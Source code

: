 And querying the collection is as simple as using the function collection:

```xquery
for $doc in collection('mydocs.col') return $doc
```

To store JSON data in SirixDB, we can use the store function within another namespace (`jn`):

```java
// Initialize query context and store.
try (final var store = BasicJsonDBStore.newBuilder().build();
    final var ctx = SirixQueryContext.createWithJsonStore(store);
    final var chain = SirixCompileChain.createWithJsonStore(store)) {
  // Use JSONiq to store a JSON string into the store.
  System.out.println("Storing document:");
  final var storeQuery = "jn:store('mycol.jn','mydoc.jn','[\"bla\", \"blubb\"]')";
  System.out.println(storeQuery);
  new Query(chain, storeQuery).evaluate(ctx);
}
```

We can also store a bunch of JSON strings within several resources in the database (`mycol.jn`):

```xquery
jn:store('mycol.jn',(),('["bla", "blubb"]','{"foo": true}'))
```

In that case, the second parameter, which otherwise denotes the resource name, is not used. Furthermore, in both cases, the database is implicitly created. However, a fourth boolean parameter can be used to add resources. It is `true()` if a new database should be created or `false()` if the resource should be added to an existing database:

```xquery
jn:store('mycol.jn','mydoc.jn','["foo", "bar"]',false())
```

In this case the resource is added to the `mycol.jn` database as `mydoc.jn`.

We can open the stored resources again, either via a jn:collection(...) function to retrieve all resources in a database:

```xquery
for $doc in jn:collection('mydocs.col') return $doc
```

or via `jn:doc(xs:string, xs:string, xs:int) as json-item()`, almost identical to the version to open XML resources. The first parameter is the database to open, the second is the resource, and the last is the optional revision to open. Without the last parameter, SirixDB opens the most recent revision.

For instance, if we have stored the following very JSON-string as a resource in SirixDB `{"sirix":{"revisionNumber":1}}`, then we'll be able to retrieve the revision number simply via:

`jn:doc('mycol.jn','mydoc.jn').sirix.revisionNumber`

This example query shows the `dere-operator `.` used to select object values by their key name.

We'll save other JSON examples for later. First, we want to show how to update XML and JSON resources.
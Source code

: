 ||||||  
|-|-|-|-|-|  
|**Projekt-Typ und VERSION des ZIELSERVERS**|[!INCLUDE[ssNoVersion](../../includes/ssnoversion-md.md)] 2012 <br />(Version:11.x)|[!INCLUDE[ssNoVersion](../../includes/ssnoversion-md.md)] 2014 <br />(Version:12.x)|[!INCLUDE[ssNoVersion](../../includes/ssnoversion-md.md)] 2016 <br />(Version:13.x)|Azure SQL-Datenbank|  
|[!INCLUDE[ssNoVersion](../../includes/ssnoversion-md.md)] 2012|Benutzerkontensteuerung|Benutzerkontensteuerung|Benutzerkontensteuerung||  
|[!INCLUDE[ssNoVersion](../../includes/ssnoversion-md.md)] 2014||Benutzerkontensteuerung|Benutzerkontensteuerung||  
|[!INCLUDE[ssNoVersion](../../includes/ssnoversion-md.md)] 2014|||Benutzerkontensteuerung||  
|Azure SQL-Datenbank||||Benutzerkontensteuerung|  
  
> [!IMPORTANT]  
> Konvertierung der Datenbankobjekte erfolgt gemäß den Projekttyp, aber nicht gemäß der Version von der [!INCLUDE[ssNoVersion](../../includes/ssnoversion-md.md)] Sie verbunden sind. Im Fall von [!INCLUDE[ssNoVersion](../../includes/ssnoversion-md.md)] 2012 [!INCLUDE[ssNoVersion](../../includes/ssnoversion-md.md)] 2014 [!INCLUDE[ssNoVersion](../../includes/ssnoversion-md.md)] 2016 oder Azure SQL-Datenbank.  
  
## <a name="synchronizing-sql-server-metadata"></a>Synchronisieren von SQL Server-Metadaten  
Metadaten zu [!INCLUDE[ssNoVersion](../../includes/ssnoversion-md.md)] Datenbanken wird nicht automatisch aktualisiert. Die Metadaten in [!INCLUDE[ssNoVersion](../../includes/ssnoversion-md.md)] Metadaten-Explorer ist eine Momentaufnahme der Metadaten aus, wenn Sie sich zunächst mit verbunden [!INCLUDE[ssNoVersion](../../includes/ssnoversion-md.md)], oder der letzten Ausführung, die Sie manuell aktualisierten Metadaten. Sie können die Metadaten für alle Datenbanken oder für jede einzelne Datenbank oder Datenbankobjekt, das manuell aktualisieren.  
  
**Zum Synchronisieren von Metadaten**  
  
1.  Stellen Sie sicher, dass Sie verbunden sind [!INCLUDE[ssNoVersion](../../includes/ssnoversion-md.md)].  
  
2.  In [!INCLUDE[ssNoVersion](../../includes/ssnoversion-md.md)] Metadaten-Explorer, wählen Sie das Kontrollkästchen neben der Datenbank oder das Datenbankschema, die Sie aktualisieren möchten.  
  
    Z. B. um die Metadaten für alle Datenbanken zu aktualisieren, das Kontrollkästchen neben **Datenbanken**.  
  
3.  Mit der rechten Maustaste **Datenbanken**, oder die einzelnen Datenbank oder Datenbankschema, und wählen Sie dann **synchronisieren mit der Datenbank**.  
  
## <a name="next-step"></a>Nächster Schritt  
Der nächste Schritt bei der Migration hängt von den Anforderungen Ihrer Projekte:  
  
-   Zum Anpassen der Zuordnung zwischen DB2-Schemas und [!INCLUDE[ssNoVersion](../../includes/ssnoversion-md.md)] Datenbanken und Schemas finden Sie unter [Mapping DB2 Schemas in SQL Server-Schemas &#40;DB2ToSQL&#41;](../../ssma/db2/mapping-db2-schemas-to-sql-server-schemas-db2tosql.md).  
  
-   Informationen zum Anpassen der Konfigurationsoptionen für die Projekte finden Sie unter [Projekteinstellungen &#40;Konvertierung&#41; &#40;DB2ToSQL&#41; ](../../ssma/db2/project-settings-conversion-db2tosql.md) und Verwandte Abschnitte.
--
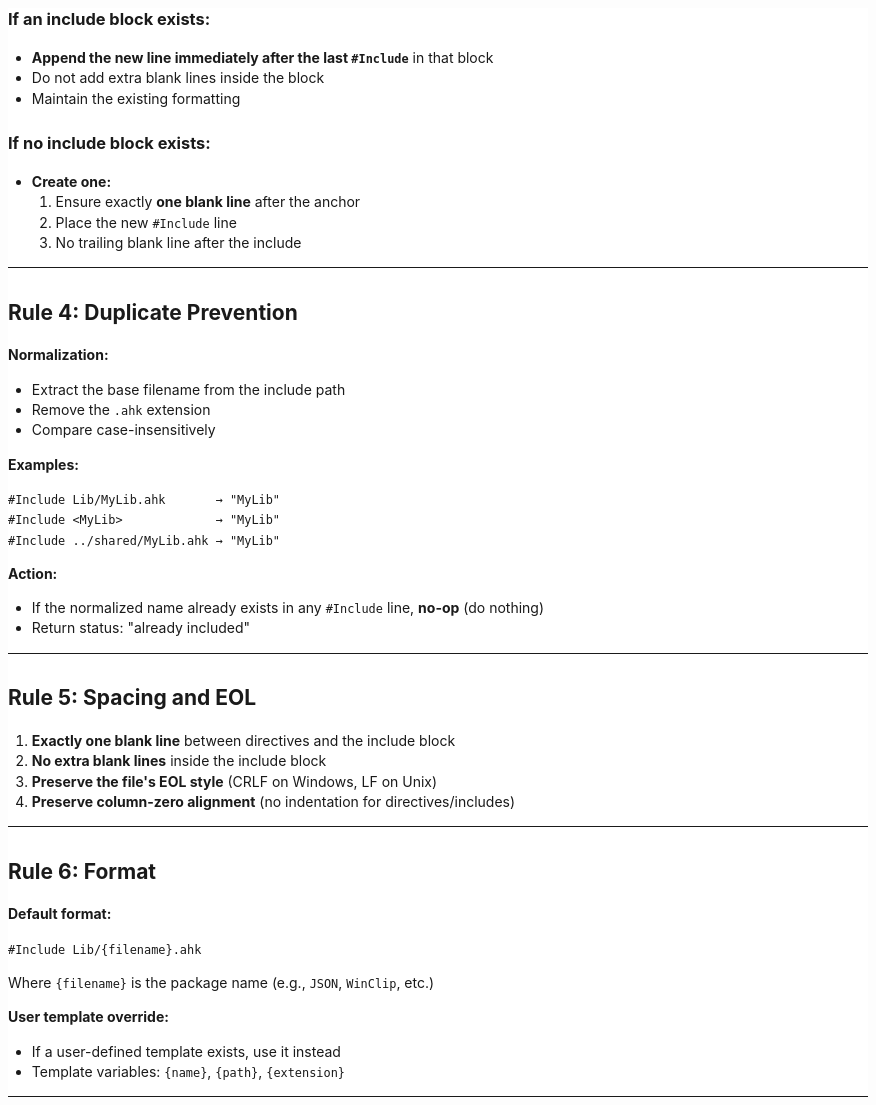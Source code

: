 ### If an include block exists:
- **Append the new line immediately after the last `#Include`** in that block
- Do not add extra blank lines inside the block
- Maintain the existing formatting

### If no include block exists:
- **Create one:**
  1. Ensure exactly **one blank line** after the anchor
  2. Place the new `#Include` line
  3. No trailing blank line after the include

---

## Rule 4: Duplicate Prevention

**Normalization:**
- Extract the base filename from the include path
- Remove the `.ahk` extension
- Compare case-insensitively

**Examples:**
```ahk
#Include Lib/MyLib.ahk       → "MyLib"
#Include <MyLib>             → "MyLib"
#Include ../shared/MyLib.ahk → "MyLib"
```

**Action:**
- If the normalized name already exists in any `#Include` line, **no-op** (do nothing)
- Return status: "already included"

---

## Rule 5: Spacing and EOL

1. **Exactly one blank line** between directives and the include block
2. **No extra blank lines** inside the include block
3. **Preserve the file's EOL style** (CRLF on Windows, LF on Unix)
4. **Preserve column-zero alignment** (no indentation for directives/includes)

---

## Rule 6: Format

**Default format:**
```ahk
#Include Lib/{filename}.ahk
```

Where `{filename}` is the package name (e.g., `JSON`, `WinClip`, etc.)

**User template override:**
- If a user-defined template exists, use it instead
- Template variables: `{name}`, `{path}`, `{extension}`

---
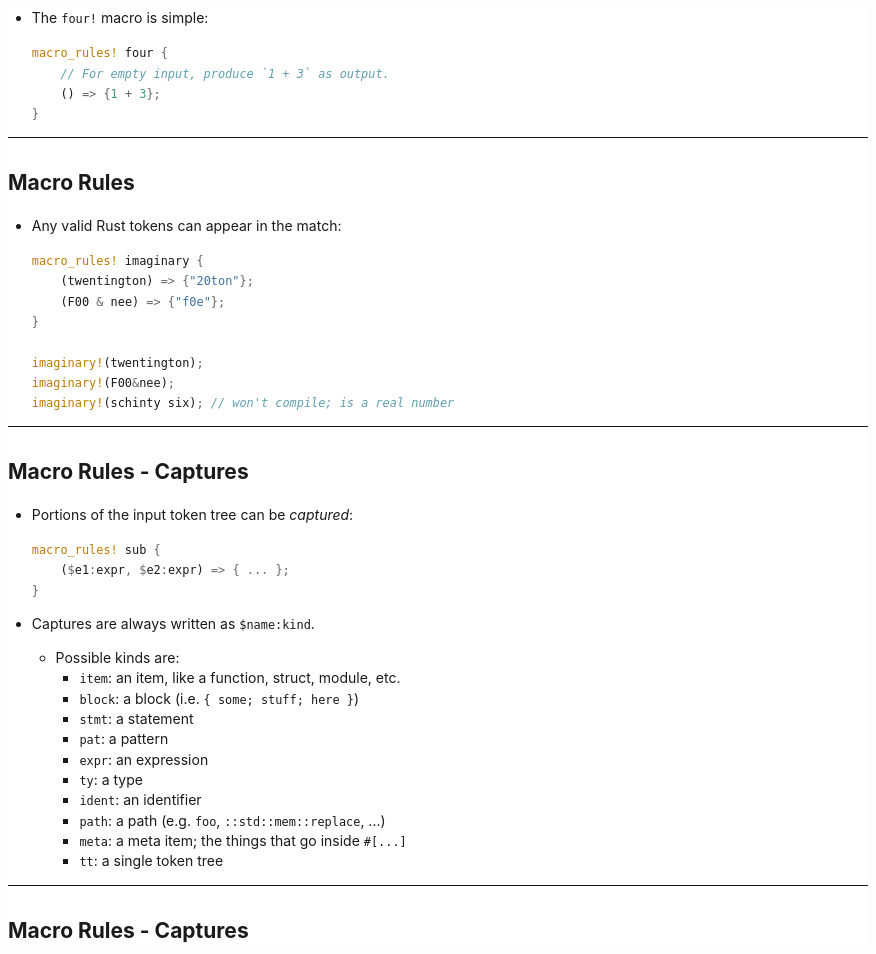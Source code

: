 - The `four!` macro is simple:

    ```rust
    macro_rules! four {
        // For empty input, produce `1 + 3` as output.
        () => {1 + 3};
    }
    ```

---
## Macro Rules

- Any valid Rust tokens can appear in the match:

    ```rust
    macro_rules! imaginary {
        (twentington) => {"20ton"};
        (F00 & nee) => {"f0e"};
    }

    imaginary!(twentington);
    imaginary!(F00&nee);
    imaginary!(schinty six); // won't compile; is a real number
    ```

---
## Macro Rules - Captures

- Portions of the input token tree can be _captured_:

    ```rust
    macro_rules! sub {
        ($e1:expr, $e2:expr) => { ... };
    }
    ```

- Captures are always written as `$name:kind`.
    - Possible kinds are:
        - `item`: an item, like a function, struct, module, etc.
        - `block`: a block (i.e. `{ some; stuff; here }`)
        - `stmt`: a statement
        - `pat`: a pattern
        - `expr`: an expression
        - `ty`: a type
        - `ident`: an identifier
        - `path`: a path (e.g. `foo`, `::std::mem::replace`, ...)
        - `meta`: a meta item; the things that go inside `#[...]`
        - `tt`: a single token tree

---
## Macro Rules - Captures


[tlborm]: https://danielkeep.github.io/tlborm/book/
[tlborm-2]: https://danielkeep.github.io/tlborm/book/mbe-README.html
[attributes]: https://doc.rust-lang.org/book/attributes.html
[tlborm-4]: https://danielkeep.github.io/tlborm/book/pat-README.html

◆ **TASK OBJECTIVE**
Could you copy each line from the listing that has the word "Benutzerkontensteuerung" in it?

◆ **RESPONSE AREA**
|[!INCLUDE[ssNoVersion](../../includes/ssnoversion-md.md)] 2012|Benutzerkontensteuerung|Benutzerkontensteuerung|Benutzerkontensteuerung||  
|[!INCLUDE[ssNoVersion](../../includes/ssnoversion-md.md)] 2014||Benutzerkontensteuerung|Benutzerkontensteuerung||  
|[!INCLUDE[ssNoVersion](../../includes/ssnoversion-md.md)] 2014|||Benutzerkontensteuerung||  
|Azure SQL-Datenbank||||Benutzerkontensteuerung|  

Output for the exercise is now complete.